Publié le 07 février 2008 par Bernard Girard
Les taxis ont gagné : leur profession ne sera pas déréglementée et leurs tarifs vont augmenter. Pour un gouvernement qui dit vouloir réformer la France, il y quelque chose qui ressemble à un contre-exemple. Mais reprenons le fil.
Pour la troisième fois en quelques mois (en septembre dernier, le 30 janvier et le 6 février), les taxis se sont mis en grève bloquant la circulation un peu partout en France. Leur cible : les projets de déréglementation contenus dans le rapport Attali. On remarquera l'insolite de cette grève qui vise non pas une loi, pas même un projet de loi mais quelques lignes d'un rapport dont nul ne sait s'il sera appliqué. Ajoutons qu'en septembre dernier, les taxis n'avaient même pas l'excuse de ce rapport pour bloquer la circulation et faire rater leur train ou leur avion à des dizaines de malheureux qui n'y pouvaient mais.

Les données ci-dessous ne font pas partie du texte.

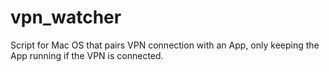 # vpn_watcher
Script for Mac OS that pairs VPN connection with an App, only keeping the App running if the VPN is connected.
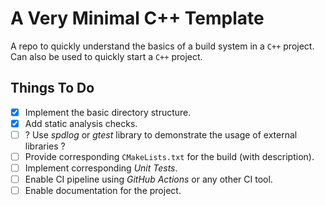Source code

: # A Very Minimal C++ Template

A repo to quickly understand the basics of a build system in a `C++` project.
Can also be used to quickly start a `C++` project.

## Things To Do

- [x] Implement the basic directory structure.
- [x] Add static analysis checks.
- [ ] ? Use _spdlog_ or _gtest_ library to demonstrate the usage of external libraries ?
- [ ] Provide corresponding `CMakeLists.txt` for the build (with description).
- [ ] Implement corresponding _Unit Tests_.
- [ ] Enable CI pipeline using _GitHub Actions_ or any other CI tool.
- [ ] Enable documentation for the project.

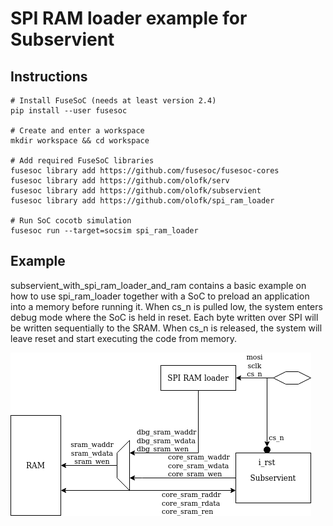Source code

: # SPI RAM loader example for Subservient

## Instructions

    # Install FuseSoC (needs at least version 2.4)
    pip install --user fusesoc

    # Create and enter a workspace
    mkdir workspace && cd workspace

    # Add required FuseSoC libraries
    fusesoc library add https://github.com/fusesoc/fusesoc-cores
    fusesoc library add https://github.com/olofk/serv
    fusesoc library add https://github.com/olofk/subservient
    fusesoc library add https://github.com/olofk/spi_ram_loader

    # Run SoC cocotb simulation
    fusesoc run --target=socsim spi_ram_loader

## Example

subservient_with_spi_ram_loader_and_ram contains a basic example on how to use spi_ram_loader together with a SoC to preload an application into a memory before running it. When cs_n is pulled low, the system enters debug mode where the SoC is held in reset. Each byte written over SPI will be written sequentially to the SRAM. When cs_n is released, the system will leave reset and start executing the code from memory.

![example](subservient_with_spi_ram_loader.png)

Le succès de ces mouvements s'explique sans doute par la sociologie de cette population de travailleurs indépendants qui se fréquentent beaucoup dans les stations, ne manquent jamais une occasion de se plaindre (à les entendre personne ne travaille plus qu'eux) et ne gagnent pas très bien leur vie. Le chiffre d'affaire de la profession (55 590 conducteurs) ne dépasse pas les 3 milliards d'$, ce qui fait un CA de l'ordre de 54 000€ annuel par conducteur. Une fois payées leur voiture, l'essence et remboursé leurs emprunts, il n'y a effectivement pas de quoi rouler sur l'or même si certains s'en tirent mieux que d'autres. Cela pourrait les inciter à rechercher une autre organisation de leur profession. S'ils ne le font pas, c'est que le système actuel les enrichit sans rien faire. Oui, sans rien faire!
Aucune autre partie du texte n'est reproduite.